13 KiB
title | image | date | author | tags | ||||
---|---|---|---|---|---|---|---|---|
The ClickHouse Community | https://blog-images.clickhouse.com/en/2020/the-clickhouse-community/clickhouse-community-history.png | 2020-12-10 | Robert Hodges |
|
One of the great “features” of ClickHouse is a friendly and welcoming community. In this article we would like to outline how the ClickHouse community arose, what it is today, and how you can get involved. There is a role for everyone, from end users to contributors to corporate friends. Our goal is to make the community welcoming to every person who wants to join.
But first, let’s review a bit of history, starting with how ClickHouse first developed at Yandex.
Origins at Yandex
ClickHouse began as a solution for web analytics in Yandex Metrica. Metrica is a popular service for analyzing website traffic that is now #2 in the market behind Google Analytics. In 2008 Alexey Milovidov, an engineer on the Metrica team, was looking for a database that could create reports on metrics like number of page views per day, unique visitors, and bounce rate, without aggregating the data in advance. The idea was to provide a wide range of metric data and let users ask any question about them.

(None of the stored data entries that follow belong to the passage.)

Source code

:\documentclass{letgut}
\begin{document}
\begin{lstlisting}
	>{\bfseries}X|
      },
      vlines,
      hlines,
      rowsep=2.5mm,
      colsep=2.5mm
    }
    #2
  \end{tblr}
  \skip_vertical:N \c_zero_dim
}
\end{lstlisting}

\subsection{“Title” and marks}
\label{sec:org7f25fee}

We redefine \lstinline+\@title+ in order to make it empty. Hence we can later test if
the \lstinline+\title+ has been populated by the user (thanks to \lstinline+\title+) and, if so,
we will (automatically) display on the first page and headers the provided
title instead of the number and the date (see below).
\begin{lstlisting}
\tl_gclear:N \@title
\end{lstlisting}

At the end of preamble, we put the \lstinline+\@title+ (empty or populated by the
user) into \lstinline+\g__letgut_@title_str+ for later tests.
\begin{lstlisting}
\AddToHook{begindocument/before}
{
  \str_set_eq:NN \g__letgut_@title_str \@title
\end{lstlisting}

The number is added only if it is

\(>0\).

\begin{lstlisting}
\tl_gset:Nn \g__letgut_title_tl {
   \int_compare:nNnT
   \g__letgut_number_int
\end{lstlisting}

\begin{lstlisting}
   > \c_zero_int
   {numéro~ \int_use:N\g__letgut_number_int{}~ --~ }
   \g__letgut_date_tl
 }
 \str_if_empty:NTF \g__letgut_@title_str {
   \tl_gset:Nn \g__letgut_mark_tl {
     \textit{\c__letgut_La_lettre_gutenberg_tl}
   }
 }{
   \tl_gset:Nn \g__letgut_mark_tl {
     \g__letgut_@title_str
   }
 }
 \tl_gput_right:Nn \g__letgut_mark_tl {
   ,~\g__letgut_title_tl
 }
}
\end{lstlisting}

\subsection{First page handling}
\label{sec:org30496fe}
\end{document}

This is a classic problem for data warehouses. However, Alexey could not find one that met Yandex requirements, specifically large datasets, linear scaling, high efficiency, and compatibility with SQL tools. In a nutshell: like MySQL but for analytic applications. So Alexey wrote one. It started as a prototype to do GROUP BY operations.
The prototype evolved into a full solution with a name, ClickHouse, short for “Clickstream Data Warehouse”. Alexey added additional features including SQL support and the MergeTree engine. The SQL dialect was superficially similar to MySQL, which was also used in Metrica but could not handle query workloads without complex pre-aggregation. By 2011 ClickHouse was in production for Metrica.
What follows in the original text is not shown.